ACTIVITY
What you return must be exactly the lines from the beginning of the material through the line containing "was also present.", both included, and no pictures.

============================================================

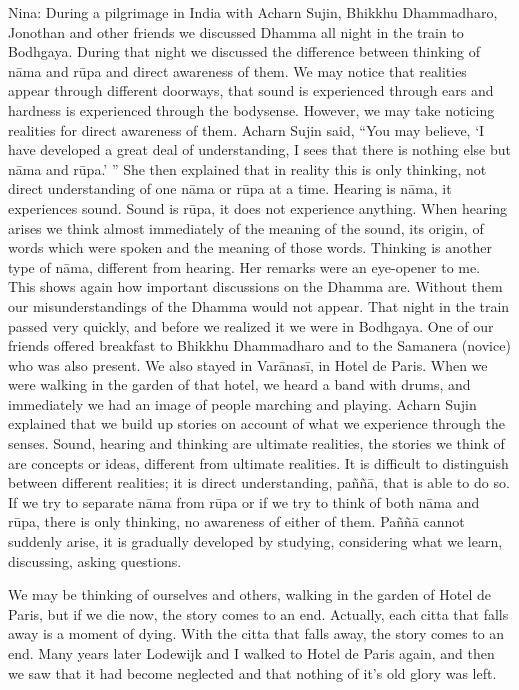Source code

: Nina: During a pilgrimage in India with Acharn Sujin, Bhikkhu Dhammadharo, Jonothan and other friends we discussed Dhamma all night in the train to Bodhgaya. During that night we discussed the difference between thinking of nāma and rūpa and direct awareness of them. We may notice that realities appear through different doorways, that sound is experienced through ears and hardness is experienced through the bodysense. However, we may take noticing realities for direct awareness of them. Acharn Sujin said, ``You may believe, ‘I have developed a great deal of understanding, I sees that there is nothing else but nāma and rūpa.' '' She then explained that in reality this is only thinking, not direct understanding of one nāma or rūpa at a time. Hearing is nāma, it experiences sound. Sound is rūpa, it does not experience anything. When hearing arises we think almost immediately of the meaning of the sound, its origin, of words which were spoken and the meaning of those words. Thinking is another type of nāma, different from hearing. Her remarks were an eye-opener to me. This shows again how important discussions on the Dhamma are. Without them our misunderstandings of the Dhamma would not appear. That night in the train passed very quickly, and before we realized it we were in Bodhgaya. One of our friends offered breakfast to Bhikkhu Dhammadharo and to the Samanera (novice) who was also present.
We also stayed in Varānasī, in Hotel de Paris. When we were walking in the garden of that hotel, we heard a band with drums, and immediately we had an image of people marching and playing. Acharn Sujin explained that we build up stories on account of what we experience through the senses. Sound, hearing and thinking are ultimate realities, the stories we think of are concepts or ideas, different from ultimate realities. It is difficult to distinguish between different realities; it is direct understanding, paññā, that is able to do so. If we try to separate nāma from rūpa or if we try to think of both nāma and rūpa, there is only thinking, no awareness of either of them. Paññā cannot suddenly arise, it is gradually developed by studying, considering what we learn, discussing, asking questions.

We may be thinking of ourselves and others, walking in the garden of Hotel de Paris, but if we die now, the story comes to an end. Actually, each citta that falls away is a moment of dying. With the citta that falls away, the story comes to an end. Many years later Lodewijk and I walked to Hotel de Paris again, and then we saw that it had become neglected and that nothing of it’s old glory was left.

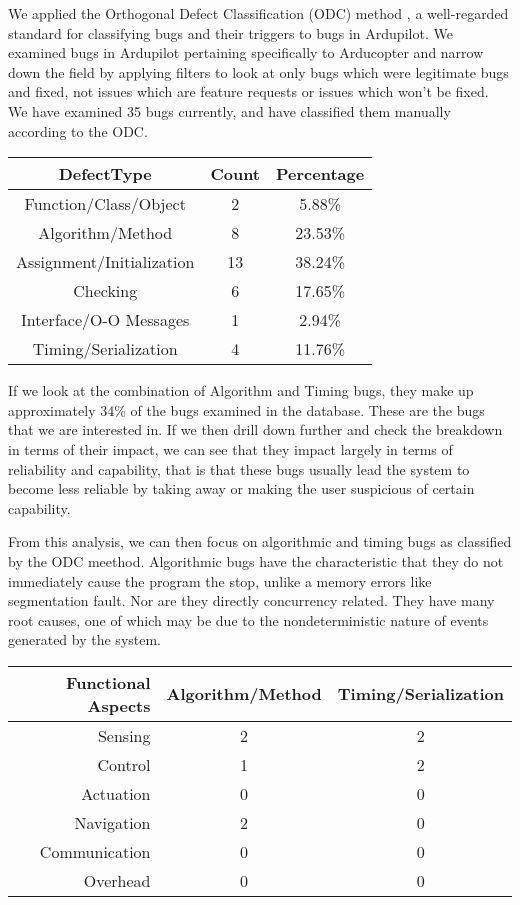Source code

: We applied the Orthogonal Defect Classification (ODC) method 
\cite{chillarege_orthogonal_1992}, a well-regarded standard for
classifying bugs and their triggers to bugs in Ardupilot. We examined
bugs in Ardupilot pertaining specifically to Arducopter and narrow
down the field by applying filters to look at only bugs which were
legitimate bugs and fixed, not issues which are feature requests or
issues which won't be fixed. We have examined 35 bugs currently, and
have classified them manually according to the ODC. 

\begin{table} [h]
  \begin{tabular}{c|c c}
    DefectType & Count & Percentage \\
    \hline
    Function/Class/Object & 2 & 5.88\%\\
    Algorithm/Method & 8 & 23.53\% \\
    Assignment/Initialization & 13 & 38.24\%\\
    Checking & 6 & 17.65\%\\
    Interface/O-O Messages & 1 & 2.94\% \\
    Timing/Serialization & 4 & 11.76\%\\
    \hline
  \end{tabular}
\end{table}

If we look at the combination of Algorithm and Timing bugs, they make
up approximately 34\% of the bugs examined in the database. These are
the bugs that we are interested in. If we then drill down further and
check the breakdown in terms of their impact, we can see that they
impact largely in terms of reliability and capability, that is that
these bugs usually lead the system to become less reliable by taking
away or making the user suspicious of certain capability. 

From this analysis, we can then focus on algorithmic and timing bugs
as classified by the ODC meethod. Algorithmic bugs have the
characteristic that they do not immediately cause the program the
stop, unlike a memory errors like segmentation fault. Nor are they
directly concurrency related. They have many root causes, one of which
may be due to the nondeterministic nature of events generated by the
system.

\begin{table} [h]
  \begin{tabular}{r|c c}
    Functional Aspects & Algorithm/Method & Timing/Serialization \\
    \hline 
    Sensing & 2 & 2 \\
    Control & 1 & 2 \\
    Actuation & 0 & 0 \\
    Navigation & 2 & 0 \\
    Communication & 0 & 0 \\
    Overhead & 0 & 0 \\
    \hline
  \end{tabular}
\end{table}

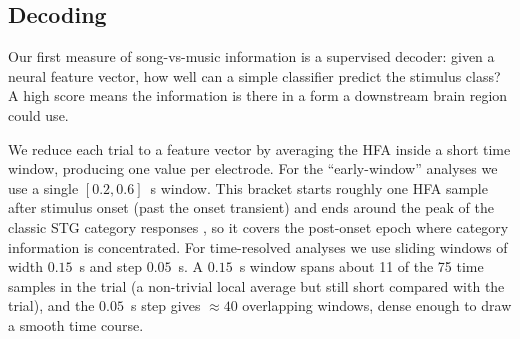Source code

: \documentclass[11pt]{article}
\begin{document}
\begin{table}[t]
\centering
{\footnotesize
\noindent{}}
\caption{Roadmap linking research questions to analyses.}
\label{tab:methods-roadmap}
\end{table}

\subsection{Decoding}
Our first measure of song-vs-music information is a supervised decoder: given a neural feature vector, how well can a simple classifier predict the stimulus class? A high score means the information is there in a form a downstream brain region could use.

We reduce each trial to a feature vector by averaging the HFA inside a short time window, producing one value per electrode. For the ``early-window'' analyses we use a single $[0.2, 0.6]$~s window. This bracket starts roughly one HFA sample after stimulus onset (past the onset transient) and ends around the peak of the classic STG category responses \citep{NormanHaignere2022,Hamilton2018}, so it covers the post-onset epoch where category information is concentrated. For time-resolved analyses we use sliding windows of width $0.15$~s and step $0.05$~s. A $0.15$~s window spans about 11 of the 75 time samples in the trial (a non-trivial local average but still short compared with the trial), and the $0.05$~s step gives $\approx 40$ overlapping windows, dense enough to draw a smooth time course.
\end{document}
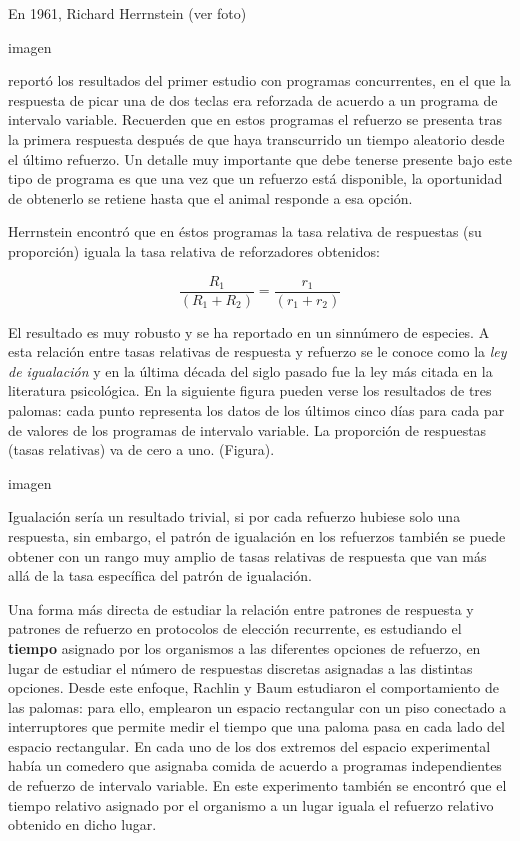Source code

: \documentclass[
  a4paper,
  DIV=11,
  numbers=noendperiod]{scrreprt}
\begin{document}
En 1961, Richard Herrnstein (ver foto)

imagen

reportó los resultados del primer estudio con programas concurrentes, en
el que la respuesta de picar una de dos teclas era reforzada de acuerdo
a un programa de intervalo variable. Recuerden que en estos programas el
refuerzo se presenta tras la primera respuesta después de que haya
transcurrido un tiempo aleatorio desde el último refuerzo. Un detalle
muy importante que debe tenerse presente bajo este tipo de programa es
que una vez que un refuerzo está disponible, la oportunidad de obtenerlo
se retiene hasta que el animal responde a esa opción.

Herrnstein encontró que en éstos programas la tasa relativa de
respuestas (su proporción) iguala la tasa relativa de reforzadores
obtenidos:

\[\frac {R_1} {(R_1 + R_2)} = \frac {r_1} {(r_1 + r_2)}\]

El resultado es muy robusto y se ha reportado en un sinnúmero de
especies. A esta relación entre tasas relativas de respuesta y refuerzo
se le conoce como la \emph{ley de igualación} y en la última década del
siglo pasado fue la ley más citada en la literatura psicológica. En la
siguiente figura pueden verse los resultados de tres palomas: cada punto
representa los datos de los últimos cinco días para cada par de valores
de los programas de intervalo variable. La proporción de respuestas
(tasas relativas) va de cero a uno. (Figura).

imagen

Igualación sería un resultado trivial, si por cada refuerzo hubiese solo
una respuesta, sin embargo, el patrón de igualación en los refuerzos
también se puede obtener con un rango muy amplio de tasas relativas de
respuesta que van más allá de la tasa específica del patrón de
igualación.

Una forma más directa de estudiar la relación entre patrones de
respuesta y patrones de refuerzo en protocolos de elección recurrente,
es estudiando el \textbf{tiempo} asignado por los organismos a las
diferentes opciones de refuerzo, en lugar de estudiar el número de
respuestas discretas asignadas a las distintas opciones. Desde este
enfoque, Rachlin y Baum estudiaron el comportamiento de las palomas:
para ello, emplearon un espacio rectangular con un piso conectado a
interruptores que permite medir el tiempo que una paloma pasa en cada
lado del espacio rectangular. En cada uno de los dos extremos del
espacio experimental había un comedero que asignaba comida de acuerdo a
programas independientes de refuerzo de intervalo variable. En este
experimento también se encontró que el tiempo relativo asignado por el
organismo a un lugar iguala el refuerzo relativo obtenido en dicho
lugar.
\end{document}
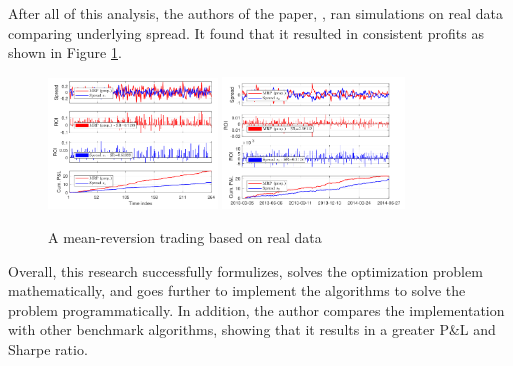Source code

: \noindent After all of this analysis, the authors of the paper, \cite{8450775, ZipingZhao2019OMPW}, ran simulations on real data comparing underlying spread. It found that it resulted in consistent profits as shown in Figure \ref{fig:ROIsMRP}.
\\[5mm]
\begin{figure}[htb!]
    \centering
    \includegraphics[width=0.4\textwidth]{background/Images/rois1.png}
    \includegraphics[width=0.43\textwidth]{background/Images/rois2.png}
    \caption{A mean-reversion trading based on real data~\cite{ZipingZhao2019OMPW}}
    \label{fig:ROIsMRP}
\end{figure}

\noindent Overall, this research successfully formulizes, solves the optimization problem mathematically, and goes further to implement the algorithms to solve the problem programmatically. In addition, the author compares the implementation with other benchmark algorithms, showing that it results in a greater P\&L and Sharpe ratio.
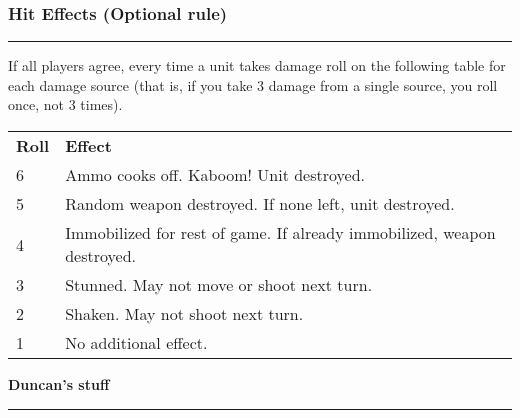 \documentclass[11pt]{article}
\newcommand{\myheading}[1]{
  \subsubsection*{\centering #1}
  \raggedright
  \hrule
}
\renewenvironment{description}
  {\list{}{\labelwidth=0pt \leftmargin=0pt
   \let\makelabel\descriptionlabel}}
  {\endlist}
\newenvironment{mydescription}{
\begin{description}
  \setlength{\itemsep}{1pt}
  \setlength{\parskip}{0pt}
  \setlength{\parsep}{0pt}}{\end{description}
}
\newcommand{\myarmytitle}[1]{
  \begin{center}
  \Huge{\bf#1}
  \end{center}
  \hrule
}
\begin{document}
\begin{multicols*}{3}[]
\begin{mydescription}
\end{mydescription}

\myheading{Hit Effects (Optional rule)}

If all players agree, every time a unit takes damage roll on the
following table for each damage source (that is, if you take 3 damage
from a single source, you roll once, not 3 times).

\noindent 
{}
\begin{tabular}{lp{5cm}}
\bf{Roll} & \bf{Effect} \\
6 & Ammo cooks off. Kaboom! Unit destroyed. \\
5 & Random weapon destroyed. If none left, unit destroyed. \\
4 & Immobilized for rest of game. If already immobilized, weapon
    destroyed. \\
3 & Stunned. May not move or shoot next turn. \\
2 & Shaken. May not shoot next turn. \\
1 & No additional effect.\\

\end{tabular}

\end{multicols*}

\newpage

\myarmytitle{Duncan's stuff}
\end{document}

============================================================

RESPONSE AREA
Source code

: Nina: During a pilgrimage in India with Acharn Sujin, Bhikkhu Dhammadharo, Jonothan and other friends we discussed Dhamma all night in the train to Bodhgaya. During that night we discussed the difference between thinking of nāma and rūpa and direct awareness of them. We may notice that realities appear through different doorways, that sound is experienced through ears and hardness is experienced through the bodysense. However, we may take noticing realities for direct awareness of them. Acharn Sujin said, ``You may believe, ‘I have developed a great deal of understanding, I sees that there is nothing else but nāma and rūpa.' '' She then explained that in reality this is only thinking, not direct understanding of one nāma or rūpa at a time. Hearing is nāma, it experiences sound. Sound is rūpa, it does not experience anything. When hearing arises we think almost immediately of the meaning of the sound, its origin, of words which were spoken and the meaning of those words. Thinking is another type of nāma, different from hearing. Her remarks were an eye-opener to me. This shows again how important discussions on the Dhamma are. Without them our misunderstandings of the Dhamma would not appear. That night in the train passed very quickly, and before we realized it we were in Bodhgaya. One of our friends offered breakfast to Bhikkhu Dhammadharo and to the Samanera (novice) who was also present.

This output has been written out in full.